## WORK TASK
Write out exactly the lines from the one containing "is a \sig-algebra." through the last line of the records below, and no others.

## AVAILABLE DATA

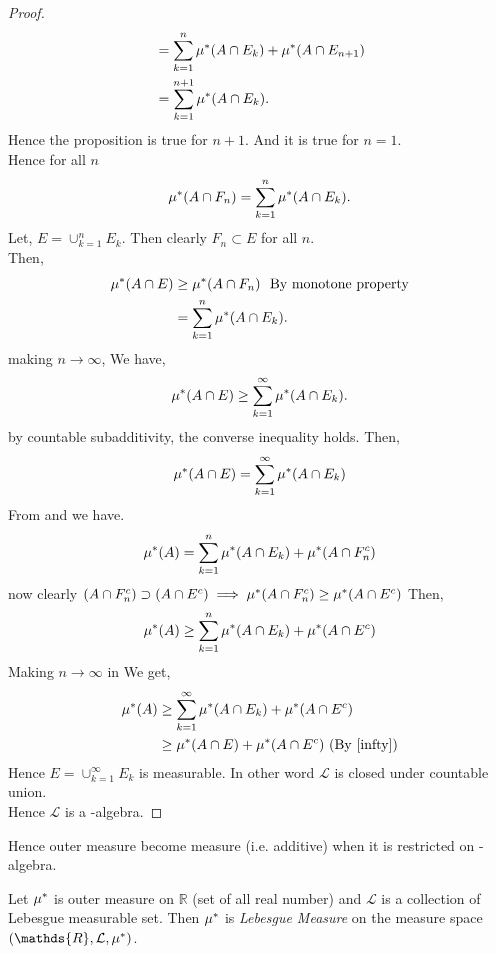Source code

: \begin{proof}
\begin{align*}
                           &=\sum_{k=1}^{n}\mu^{*}(A\cap E_k)+\mu^{*}(A\cap E_{n+1})\\
                           &=\sum_{k=1}^{n+1}\mu^{*}(A\cap E_k).
    \end{align*}
    Hence the proposition is true for $n+1$. And it is true for  $n=1$.\\
    Hence for all $n$
    \begin{equation}
        \label{FnEn}
        \mu^{*}(A\cap F_n)=\sum_{k=1}^{n}\mu^{*}(A\cap E_k).
    \end{equation}
    Let, $E=\cup_{k=1}^{n}E_k$. Then clearly $F_n\subset E$ for all $n$.\\
    Then, 
    \begin{align*}
        \mu^{*}(A\cap E)&\ge \mu^{*}(A\cap F_n) \ \text{ By monotone property}\\
                     &=\sum_{k=1}^{n}\mu^{*}(A\cap E_k).
    \end{align*}
    making  $n\to\infty$, We have,
    \begin{align*}
        \mu^{*}(A\cap E)\ge \sum_{k=1}^{\infty}\mu^{*}(A\cap E_k).
    \end{align*}
    by countable subadditivity, the converse inequality holds. Then,
    \begin{equation}
        \label{infty}
        \mu^{*}(A\cap E)=\sum_{k=1}^{\infty}\mu^{*}(A\cap E_k)
    \end{equation}
    From  and  we have.
    \begin{equation}
        \mu^{*}(A)=\sum_{k=1}^{n}\mu^{*}(A\cap E_k)+\mu^{*}(A\cap F_n^{c})
    \end{equation}
    now clearly $(A\cap F_n^{c})\supset (A\cap E^{c})\implies\mu^{*}(A\cap F_n^{c})\ge \mu^{*}(A\cap E^{c})$
    Then,
    \begin{equation}
        \label{EnE}
        \mu^{*}(A)\ge \sum_{k=1}^{n}\mu^{*}(A\cap E_k)+\mu^{*}(A\cap E^{c})
    \end{equation}
    Making $n\to\infty$ in  We get,
    \begin{align*}
        \smu(A)&\ge \sum_{k=1}^{\infty}\smu(A\cap E_k)+\smu(A\cap E^{c})\\
               &\ge \smu(A\cap E)+\smu(A\cap E^{c}) \ (\text{By \refeq{infty}})
    \end{align*}
    Hence $E=\cup_{k=1}^{\infty}E_k$ is measurable. In other word $\mathcal{L}$ is closed under countable union.\\
    Hence $\mathcal{L}$ is a \sig-algebra.
\end{proof}
Hence outer measure become measure (i.e. additive) when it is restricted on \sig-algebra.
\begin{definition}
    Let $\mu^{*}$ is outer measure on  $\mathds{R}$ (set of all real number) and $\mathcal{L}$ is a collection of Lebesgue measurable set.
    Then $\mu^{*}$ is \textit{Lebesgue Measure} on the measure space $(\mathds{R},\mathcal{L},\smu)$.
\end{definition}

## RESPONSE AREA
    Hence $\mathcal{L}$ is a \sig-algebra.
\end{proof}
Hence outer measure become measure (i.e. additive) when it is restricted on \sig-algebra.
\begin{definition}
    Let $\mu^{*}$ is outer measure on  $\mathds{R}$ (set of all real number) and $\mathcal{L}$ is a collection of Lebesgue measurable set.
    Then $\mu^{*}$ is \textit{Lebesgue Measure} on the measure space $(\mathds{R},\mathcal{L},\smu)$.
\end{definition}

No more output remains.